Pistas e tratamentos potenciais para a doença de Alzheimer precoce
Um dos pontos fortes deste estudo é que ele utilizou tecido cerebral isolado e ratos vivos. “Este é um projeto in vitro e in vivo, e ambos fornecem os mesmos resultados”, disse Norris. “Quando podemos mostrar a mesma coisa na cultura e nos organismos, temos mais confiança nos nossos resultados”. A seguir, a equipe planeja explorar os mecanismos em jogo – por que esse problema complexo está causando tantos problemas?

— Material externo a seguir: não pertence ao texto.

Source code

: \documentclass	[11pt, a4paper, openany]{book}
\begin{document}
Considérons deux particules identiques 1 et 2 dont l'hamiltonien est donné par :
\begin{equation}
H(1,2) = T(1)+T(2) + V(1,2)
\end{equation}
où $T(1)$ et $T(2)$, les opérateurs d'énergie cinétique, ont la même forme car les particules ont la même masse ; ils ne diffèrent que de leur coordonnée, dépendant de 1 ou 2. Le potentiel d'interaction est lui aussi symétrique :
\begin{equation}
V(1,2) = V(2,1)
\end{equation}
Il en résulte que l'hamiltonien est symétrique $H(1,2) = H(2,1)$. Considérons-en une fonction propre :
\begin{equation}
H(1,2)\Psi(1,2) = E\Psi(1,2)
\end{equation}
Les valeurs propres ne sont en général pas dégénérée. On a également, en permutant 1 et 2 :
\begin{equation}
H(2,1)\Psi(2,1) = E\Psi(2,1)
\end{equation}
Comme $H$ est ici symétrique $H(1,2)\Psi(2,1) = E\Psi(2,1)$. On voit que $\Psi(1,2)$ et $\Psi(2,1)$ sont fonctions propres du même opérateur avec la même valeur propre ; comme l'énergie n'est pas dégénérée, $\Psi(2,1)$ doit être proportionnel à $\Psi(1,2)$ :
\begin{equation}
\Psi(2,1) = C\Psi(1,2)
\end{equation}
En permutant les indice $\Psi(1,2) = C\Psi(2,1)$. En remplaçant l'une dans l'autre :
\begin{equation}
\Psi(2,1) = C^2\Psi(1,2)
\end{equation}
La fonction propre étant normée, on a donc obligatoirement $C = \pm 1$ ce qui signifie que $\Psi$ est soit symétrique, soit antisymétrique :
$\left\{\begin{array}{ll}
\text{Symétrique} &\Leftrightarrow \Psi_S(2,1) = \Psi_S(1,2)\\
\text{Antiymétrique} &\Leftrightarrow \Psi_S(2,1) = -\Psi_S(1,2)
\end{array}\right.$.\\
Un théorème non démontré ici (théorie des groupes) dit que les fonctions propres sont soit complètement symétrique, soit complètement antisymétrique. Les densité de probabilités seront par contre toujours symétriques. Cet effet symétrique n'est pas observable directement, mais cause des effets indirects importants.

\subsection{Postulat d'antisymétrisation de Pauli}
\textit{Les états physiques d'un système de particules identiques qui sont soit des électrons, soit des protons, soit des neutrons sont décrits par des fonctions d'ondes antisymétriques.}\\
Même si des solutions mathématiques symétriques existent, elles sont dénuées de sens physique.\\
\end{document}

Isto também pode ter implicações clínicas, uma vez que estudos demonstraram que mesmo pequenas quantidades de complexos Aβ/fibrinogénio podem desencadear características da doença de Alzheimer muito antes do aparecimento dos sintomas cognitivos. Por exemplo, camundongos expostos ao complexo também apresentaram níveis aumentados de tau181 fosforilado, um biomarcador usado em humanos para detectar a doença de Alzheimer anos antes do aparecimento dos sintomas. Este resultado levanta a possibilidade de que o presente estudo esteja imitando os estágios iniciais da progressão da DA, e que a intervenção precoce direcionada ao próprio complexo possa atrasá-la ou preveni-la.
Embora muitos mecanismos contribuam para a doença de Alzheimer, a equipa acredita que esta via específica merece mais atenção. “Esta não é uma doença simples”, disse Simmons-Pires. “Muitos outros factores podem induzir a neurotoxicidade, e certamente não pensamos que a inibição da formação deste complexo irá curar a DA. Mas talvez atacar este complexo possa aliviar alguma da patologia e ser mais eficaz em combinação com outras terapias.”
As descobertas aproximam os pesquisadores da compreensão de como os danos se espalham no cérebro da pessoa com Alzheimer e como o bloqueio de uma única interação tóxica tem impacto.